Segment Start: RECORDS SUPPLIED

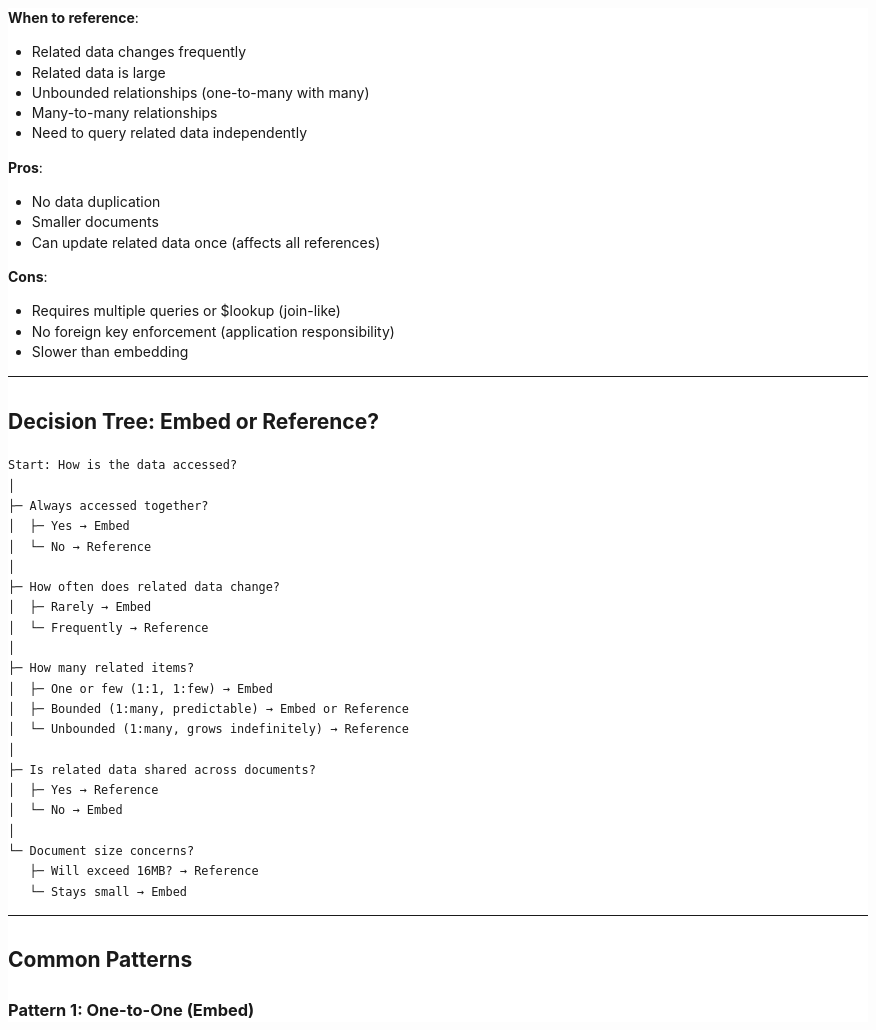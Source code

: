 **When to reference**:
- Related data changes frequently
- Related data is large
- Unbounded relationships (one-to-many with many)
- Many-to-many relationships
- Need to query related data independently

**Pros**:
- No data duplication
- Smaller documents
- Can update related data once (affects all references)

**Cons**:
- Requires multiple queries or $lookup (join-like)
- No foreign key enforcement (application responsibility)
- Slower than embedding

---

## Decision Tree: Embed or Reference?

```
Start: How is the data accessed?
│
├─ Always accessed together?
│  ├─ Yes → Embed
│  └─ No → Reference
│
├─ How often does related data change?
│  ├─ Rarely → Embed
│  └─ Frequently → Reference
│
├─ How many related items?
│  ├─ One or few (1:1, 1:few) → Embed
│  ├─ Bounded (1:many, predictable) → Embed or Reference
│  └─ Unbounded (1:many, grows indefinitely) → Reference
│
├─ Is related data shared across documents?
│  ├─ Yes → Reference
│  └─ No → Embed
│
└─ Document size concerns?
   ├─ Will exceed 16MB? → Reference
   └─ Stays small → Embed
```

---

## Common Patterns

### Pattern 1: One-to-One (Embed)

Segment End: RECORDS SUPPLIED

REQUIRED WORK: Starting with the first line of the data, transcribe every line exactly through the one containing "- No data duplication". No pictures go in.

RESPONSE TO THIS TASK:
Source code

: **When to reference**:
- Related data changes frequently
- Related data is large
- Unbounded relationships (one-to-many with many)
- Many-to-many relationships
- Need to query related data independently

**Pros**:
- No data duplication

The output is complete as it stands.